## DESCRIPTION OF THE TASK
Produce as output only the lines below starting at the line with "about the RDS cluster." and continuing through the line with "(Amazon Certificate Manager).", each one exactly as written.

Stored records

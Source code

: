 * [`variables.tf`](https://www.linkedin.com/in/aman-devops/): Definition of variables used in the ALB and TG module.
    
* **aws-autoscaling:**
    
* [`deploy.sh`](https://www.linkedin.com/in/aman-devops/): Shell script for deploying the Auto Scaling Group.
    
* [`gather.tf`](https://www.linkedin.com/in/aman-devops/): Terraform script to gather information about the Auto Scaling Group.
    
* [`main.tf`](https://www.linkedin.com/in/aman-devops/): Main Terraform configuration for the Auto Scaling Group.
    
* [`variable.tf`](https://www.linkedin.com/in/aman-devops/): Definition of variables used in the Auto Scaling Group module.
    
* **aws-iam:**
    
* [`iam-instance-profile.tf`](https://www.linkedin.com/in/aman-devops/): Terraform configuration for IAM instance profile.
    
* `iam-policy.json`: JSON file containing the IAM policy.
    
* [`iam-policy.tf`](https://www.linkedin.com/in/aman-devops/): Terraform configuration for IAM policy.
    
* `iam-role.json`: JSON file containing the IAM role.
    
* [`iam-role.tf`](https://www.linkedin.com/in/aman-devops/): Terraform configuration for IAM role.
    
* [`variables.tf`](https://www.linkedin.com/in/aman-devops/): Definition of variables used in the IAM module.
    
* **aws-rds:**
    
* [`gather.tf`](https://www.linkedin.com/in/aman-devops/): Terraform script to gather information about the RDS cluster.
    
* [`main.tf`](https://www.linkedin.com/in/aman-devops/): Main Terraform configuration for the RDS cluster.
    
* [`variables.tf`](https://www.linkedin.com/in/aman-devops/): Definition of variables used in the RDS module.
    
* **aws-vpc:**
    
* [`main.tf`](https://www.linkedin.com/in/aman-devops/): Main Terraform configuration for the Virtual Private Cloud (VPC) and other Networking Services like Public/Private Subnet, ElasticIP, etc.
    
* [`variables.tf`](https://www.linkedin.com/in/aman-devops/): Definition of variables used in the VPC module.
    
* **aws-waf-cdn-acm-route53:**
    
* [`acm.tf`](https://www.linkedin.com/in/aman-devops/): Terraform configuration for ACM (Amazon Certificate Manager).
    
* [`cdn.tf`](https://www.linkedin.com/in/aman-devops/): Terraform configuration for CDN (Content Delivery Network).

## RESULT OF THIS EXERCISE
* [`gather.tf`](https://www.linkedin.com/in/aman-devops/): Terraform script to gather information about the RDS cluster.
    
* [`main.tf`](https://www.linkedin.com/in/aman-devops/): Main Terraform configuration for the RDS cluster.
    
* [`variables.tf`](https://www.linkedin.com/in/aman-devops/): Definition of variables used in the RDS module.
    
* **aws-vpc:**
    
* [`main.tf`](https://www.linkedin.com/in/aman-devops/): Main Terraform configuration for the Virtual Private Cloud (VPC) and other Networking Services like Public/Private Subnet, ElasticIP, etc.
    
* [`variables.tf`](https://www.linkedin.com/in/aman-devops/): Definition of variables used in the VPC module.
    
* **aws-waf-cdn-acm-route53:**
    
* [`acm.tf`](https://www.linkedin.com/in/aman-devops/): Terraform configuration for ACM (Amazon Certificate Manager).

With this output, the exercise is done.